When buyers compare a hollow linear shaft with a solid linear shaft, the first question is usually simple: which one is stronger?
In real linear motion systems, the answer is not that simple. A hollow linear shaft is not automatically better because it is lighter, and a solid linear shaft is not always the best choice just because it contains more material. The right choice depends on shaft diameter, weight limits, load direction, stroke length, bearing type, installation space, end machining requirements and the working environment.
For standard linear bearing systems, solid linear shafts are still widely used because they are simple, stable and cost-effective. For machines that need lower moving weight, lower inertia or internal space for cables, air tubes or fluid lines, a hollow linear shaft can be a better option.
This guide explains the real differences between hollow linear shafts and solid linear shafts from a practical selection point of view.
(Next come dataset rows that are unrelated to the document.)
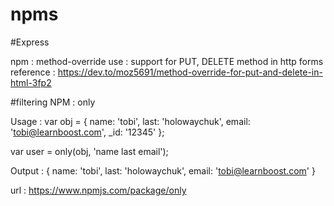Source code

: # npms

#Express 

npm : method-override 
use : support for PUT, DELETE method in http forms
reference : https://dev.to/moz5691/method-override-for-put-and-delete-in-html-3fp2

#filtering
NPM : only 

Usage : 
var obj = {
  name: 'tobi',
  last: 'holowaychuk',
  email: 'tobi@learnboost.com',
  _id: '12345'
};
 
var user = only(obj, 'name last email');

Output : 
{
  name: 'tobi',
  last: 'holowaychuk',
  email: 'tobi@learnboost.com'
}


url : https://www.npmjs.com/package/only

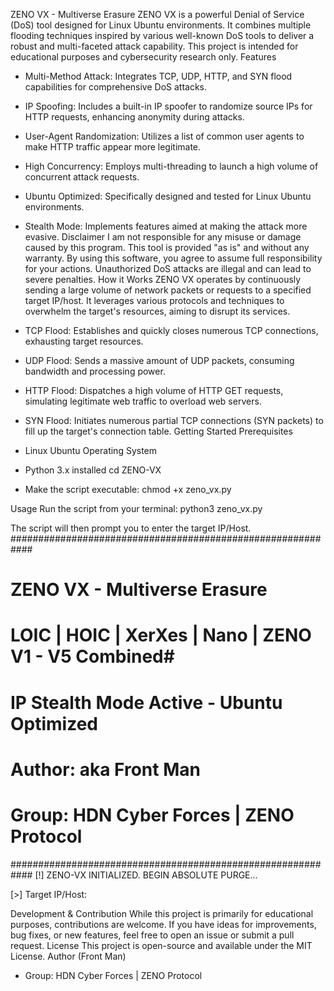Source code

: ZENO VX - Multiverse Erasure
ZENO VX is a powerful Denial of Service (DoS) tool designed for Linux Ubuntu environments. It combines multiple flooding techniques inspired by various well-known DoS tools to deliver a robust and multi-faceted attack capability. This project is intended for educational purposes and cybersecurity research only.
Features
 * Multi-Method Attack: Integrates TCP, UDP, HTTP, and SYN flood capabilities for comprehensive DoS attacks.
 * IP Spoofing: Includes a built-in IP spoofer to randomize source IPs for HTTP requests, enhancing anonymity during attacks.
 * User-Agent Randomization: Utilizes a list of common user agents to make HTTP traffic appear more legitimate.
 * High Concurrency: Employs multi-threading to launch a high volume of concurrent attack requests.
 * Ubuntu Optimized: Specifically designed and tested for Linux Ubuntu environments.
 * Stealth Mode: Implements features aimed at making the attack more evasive.
Disclaimer
I am not responsible for any misuse or damage caused by this program. This tool is provided "as is" and without any warranty. By using this software, you agree to assume full responsibility for your actions. Unauthorized DoS attacks are illegal and can lead to severe penalties.
How it Works
ZENO VX operates by continuously sending a large volume of network packets or requests to a specified target IP/host. It leverages various protocols and techniques to overwhelm the target's resources, aiming to disrupt its services.
 * TCP Flood: Establishes and quickly closes numerous TCP connections, exhausting target resources.
 * UDP Flood: Sends a massive amount of UDP packets, consuming bandwidth and processing power.
 * HTTP Flood: Dispatches a high volume of HTTP GET requests, simulating legitimate web traffic to overload web servers.
 * SYN Flood: Initiates numerous partial TCP connections (SYN packets) to fill up the target's connection table.
Getting Started
Prerequisites
 * Linux Ubuntu Operating System
 * Python 3.x installed
cd ZENO-VX

 * Make the script executable:
   chmod +x zeno_vx.py

Usage
Run the script from your terminal:
python3 zeno_vx.py

The script will then prompt you to enter the target IP/Host.
############################################################
#                  ZENO VX - Multiverse Erasure            #
#       LOIC | HOIC | XerXes | Nano | ZENO V1 - V5 Combined#
#         IP Stealth Mode Active - Ubuntu Optimized        #
#        Author:                aka Front Man            #
#           Group: HDN Cyber Forces | ZENO Protocol        #
############################################################
[!] ZENO-VX INITIALIZED. BEGIN ABSOLUTE PURGE...

[>] Target IP/Host:

Development & Contribution
While this project is primarily for educational purposes, contributions are welcome. If you have ideas for improvements, bug fixes, or new features, feel free to open an issue or submit a pull request.
License
This project is open-source and available under the MIT License.
Author
(Front Man)
 * Group: HDN Cyber Forces | ZENO Protocol
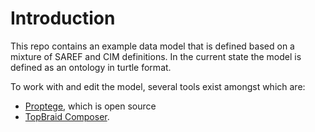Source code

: # Introduction

This repo contains an example data model that is defined based on a mixture of SAREF and CIM definitions. In the current state the model is defined as an ontology in turtle format.

To work with and edit the model, several tools exist amongst which are:

- [Proptege](https://protege.stanford.edu/), which is open source
- [TopBraid Composer](https://archive.topquadrant.com/products/topbraid-composer/).
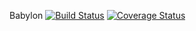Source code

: Babylon [![Build Status](https://travis-ci.org/hnamitha1/babylon.svg?branch=master)](https://travis-ci.org/hnamitha1/babylon) [![Coverage Status](https://coveralls.io/repos/github/hnamitha1/babylon/badge.svg?branch=master)](https://coveralls.io/github/hnamitha1/babylon?branch=master)
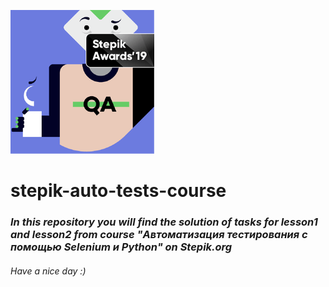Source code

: ![alt-текст](https://github.com/Ptenish7/stepik-auto-tests-course/blob/main/Stepik.jpg "Course logo")
# stepik-auto-tests-course

### *In this repository you will find the solution of tasks for lesson1 and lesson2 from course "Автоматизация тестирования с помощью Selenium и Python" on Stepik.org*

###### Have a nice day :)
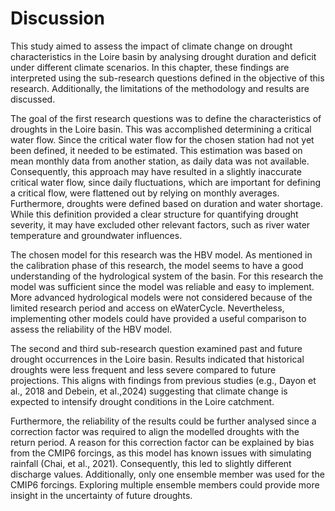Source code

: # Discussion

This study aimed to assess the impact of climate change on drought characteristics in the Loire basin
by analysing drought duration and deficit under different climate scenarios. In this chapter, these
findings are interpreted using the sub-research questions defined in the objective of this research.
Additionally, the limitations of the methodology and results are discussed.

The goal of the first research questions was to define the characteristics of droughts in the Loire basin.
This was accomplished determining a critical water flow. Since the critical water flow for the chosen
station had not yet been defined, it needed to be estimated. This estimation was based on mean
monthly data from another station, as daily data was not available. Consequently, this approach may
have resulted in a slightly inaccurate critical water flow, since daily fluctuations, which are important for
defining a critical flow, were flattened out by relying on monthly averages.
Furthermore, droughts were defined based on duration and water shortage. While this definition
provided a clear structure for quantifying drought severity, it may have excluded other relevant factors,
such as river water temperature and groundwater influences.

The chosen model for this research was the HBV model. As mentioned in the calibration phase of this
research, the model seems to have a good understanding of the hydrological system of the basin. For
this research the model was sufficient since the model was reliable and easy to implement. More
advanced hydrological models were not considered because of the limited research period and access
on eWaterCycle. Nevertheless, implementing other models could have provided a useful comparison
to assess the reliability of the HBV model.

The second and third sub-research question examined past and future drought occurrences in the Loire
basin. Results indicated that historical droughts were less frequent and less severe compared to future
projections. This aligns with findings from previous studies (e.g., Dayon et al., 2018 and Debein, et al.,2024) 
suggesting that climate change is expected to intensify drought conditions in the Loire catchment.

Furthermore, the reliability of the results could be further analysed since a correction factor was required
to align the modelled droughts with the return period. A reason for this correction factor can be explained
by bias from the CMIP6 forcings, as this model has known issues with simulating rainfall (Chai, et al.,
2021). Consequently, this led to slightly different discharge values.
Additionally, only one ensemble member was used for the CMIP6 forcings. Exploring multiple ensemble
members could provide more insight in the uncertainty of future droughts.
What Are Hollow Linear Shafts and Solid Linear Shafts?
Hollow Linear Shaft
A hollow linear shaft is a round linear motion shaft with a center hole along its length. The outside surface works with linear bearings, linear bushings, slide blocks or other guide components, while the hollow center can reduce weight or provide space for internal routing.
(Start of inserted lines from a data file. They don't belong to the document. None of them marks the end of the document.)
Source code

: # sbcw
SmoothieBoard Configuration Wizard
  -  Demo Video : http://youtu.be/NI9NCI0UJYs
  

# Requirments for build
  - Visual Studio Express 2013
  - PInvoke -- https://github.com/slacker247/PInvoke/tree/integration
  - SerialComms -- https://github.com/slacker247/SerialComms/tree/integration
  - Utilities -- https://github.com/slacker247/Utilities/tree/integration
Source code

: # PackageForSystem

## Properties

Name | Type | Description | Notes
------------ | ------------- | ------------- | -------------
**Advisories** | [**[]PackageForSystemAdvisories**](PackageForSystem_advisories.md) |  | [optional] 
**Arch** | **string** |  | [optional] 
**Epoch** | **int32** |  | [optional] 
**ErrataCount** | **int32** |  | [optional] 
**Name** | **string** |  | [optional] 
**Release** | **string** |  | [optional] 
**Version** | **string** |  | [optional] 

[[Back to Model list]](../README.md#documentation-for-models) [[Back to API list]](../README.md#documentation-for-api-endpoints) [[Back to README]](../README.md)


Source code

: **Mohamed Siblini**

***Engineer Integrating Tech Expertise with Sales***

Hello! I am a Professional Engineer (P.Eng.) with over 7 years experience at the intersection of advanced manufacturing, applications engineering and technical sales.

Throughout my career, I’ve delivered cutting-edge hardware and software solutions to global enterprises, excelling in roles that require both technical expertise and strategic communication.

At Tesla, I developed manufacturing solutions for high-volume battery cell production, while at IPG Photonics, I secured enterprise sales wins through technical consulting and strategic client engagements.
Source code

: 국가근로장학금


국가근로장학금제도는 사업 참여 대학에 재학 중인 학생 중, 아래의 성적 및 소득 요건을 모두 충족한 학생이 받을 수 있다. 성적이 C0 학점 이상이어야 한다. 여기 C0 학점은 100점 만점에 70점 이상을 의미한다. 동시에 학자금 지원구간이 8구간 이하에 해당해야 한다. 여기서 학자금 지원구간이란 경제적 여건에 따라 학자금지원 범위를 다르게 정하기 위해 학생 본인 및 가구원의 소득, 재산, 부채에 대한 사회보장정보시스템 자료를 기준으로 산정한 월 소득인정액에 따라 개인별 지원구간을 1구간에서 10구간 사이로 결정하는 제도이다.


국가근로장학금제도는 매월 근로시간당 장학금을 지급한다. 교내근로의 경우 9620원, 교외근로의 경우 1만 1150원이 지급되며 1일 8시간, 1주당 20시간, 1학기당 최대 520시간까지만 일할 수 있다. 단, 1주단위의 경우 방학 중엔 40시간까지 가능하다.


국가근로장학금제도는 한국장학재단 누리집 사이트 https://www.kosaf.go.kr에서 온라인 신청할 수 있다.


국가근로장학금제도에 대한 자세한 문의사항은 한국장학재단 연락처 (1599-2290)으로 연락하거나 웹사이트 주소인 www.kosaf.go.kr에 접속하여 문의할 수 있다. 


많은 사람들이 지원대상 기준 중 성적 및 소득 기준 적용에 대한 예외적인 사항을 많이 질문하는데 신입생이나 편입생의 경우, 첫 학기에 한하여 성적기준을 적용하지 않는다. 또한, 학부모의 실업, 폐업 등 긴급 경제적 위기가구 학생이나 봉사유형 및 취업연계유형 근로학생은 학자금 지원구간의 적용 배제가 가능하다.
A hollow linear shaft is not the same as a common pipe. For linear motion applications, the outer diameter, surface hardness, straightness and surface finish are very important. The shaft surface must be suitable for bearing contact, otherwise the system may have higher friction, uneven wear or poor running stability.
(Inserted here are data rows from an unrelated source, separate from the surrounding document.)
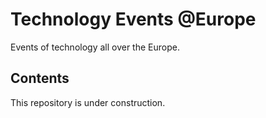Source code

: # Technology Events @Europe

Events of technology all over the Europe.

## Contents

This repository is under construction.
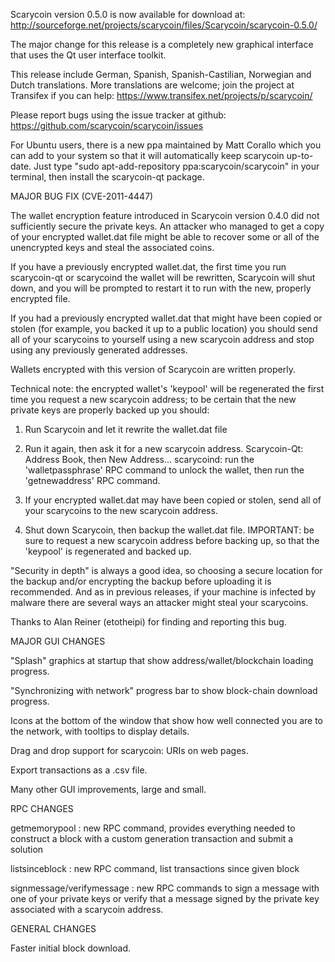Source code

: Scarycoin version 0.5.0 is now available for download at:
http://sourceforge.net/projects/scarycoin/files/Scarycoin/scarycoin-0.5.0/

The major change for this release is a completely new graphical interface that uses the Qt user interface toolkit.

This release include German, Spanish, Spanish-Castilian, Norwegian and Dutch translations. More translations are welcome; join the project at Transifex if you can help:
https://www.transifex.net/projects/p/scarycoin/

Please report bugs using the issue tracker at github:
https://github.com/scarycoin/scarycoin/issues

For Ubuntu users, there is a new ppa maintained by Matt Corallo which you can add to your system so that it will automatically keep scarycoin up-to-date.  Just type "sudo apt-add-repository ppa:scarycoin/scarycoin" in your terminal, then install the scarycoin-qt package.

MAJOR BUG FIX  (CVE-2011-4447)

The wallet encryption feature introduced in Scarycoin version 0.4.0 did not sufficiently secure the private keys. An attacker who
managed to get a copy of your encrypted wallet.dat file might be able to recover some or all of the unencrypted keys and steal the
associated coins.

If you have a previously encrypted wallet.dat, the first time you run scarycoin-qt or scarycoind the wallet will be rewritten, Scarycoin will
shut down, and you will be prompted to restart it to run with the new, properly encrypted file.

If you had a previously encrypted wallet.dat that might have been copied or stolen (for example, you backed it up to a public
location) you should send all of your scarycoins to yourself using a new scarycoin address and stop using any previously generated addresses.

Wallets encrypted with this version of Scarycoin are written properly.

Technical note: the encrypted wallet's 'keypool' will be regenerated the first time you request a new scarycoin address; to be certain that the
new private keys are properly backed up you should:

1. Run Scarycoin and let it rewrite the wallet.dat file

2. Run it again, then ask it for a new scarycoin address.
Scarycoin-Qt: Address Book, then New Address...
scarycoind: run the 'walletpassphrase' RPC command to unlock the wallet,  then run the 'getnewaddress' RPC command.

3. If your encrypted wallet.dat may have been copied or stolen, send  all of your scarycoins to the new scarycoin address.

4. Shut down Scarycoin, then backup the wallet.dat file.
IMPORTANT: be sure to request a new scarycoin address before backing up, so that the 'keypool' is regenerated and backed up.

"Security in depth" is always a good idea, so choosing a secure location for the backup and/or encrypting the backup before uploading it is recommended. And as in previous releases, if your machine is infected by malware there are several ways an attacker might steal your scarycoins.

Thanks to Alan Reiner (etotheipi) for finding and reporting this bug.

MAJOR GUI CHANGES

"Splash" graphics at startup that show address/wallet/blockchain loading progress.

"Synchronizing with network" progress bar to show block-chain download progress.

Icons at the bottom of the window that show how well connected you are to the network, with tooltips to display details.

Drag and drop support for scarycoin: URIs on web pages.

Export transactions as a .csv file.

Many other GUI improvements, large and small.

RPC CHANGES

getmemorypool : new RPC command, provides everything needed to construct a block with a custom generation transaction and submit a solution

listsinceblock : new RPC command, list transactions since given block

signmessage/verifymessage : new RPC commands to sign a message with one of your private keys or verify that a message signed by the private key associated with a scarycoin address.

GENERAL CHANGES

Faster initial block download.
For precision hollow linear shafts used in automation equipment, buyers usually need to confirm the outer diameter tolerance, inner diameter, wall thickness, surface hardness, straightness and end machining details before production.
Solid Linear Shaft
A solid linear shaft is a fully filled round shaft without an internal hole. It is one of the most common shaft types used in standard linear motion systems.
Solid linear shafts are often used with LM linear bearings, SCS-UU linear bearing blocks, supported linear rails and other guide assemblies. Because the structure is simple and the material is continuous through the cross-section, a solid shaft is usually easier to produce, easier to machine and easier to keep in stock.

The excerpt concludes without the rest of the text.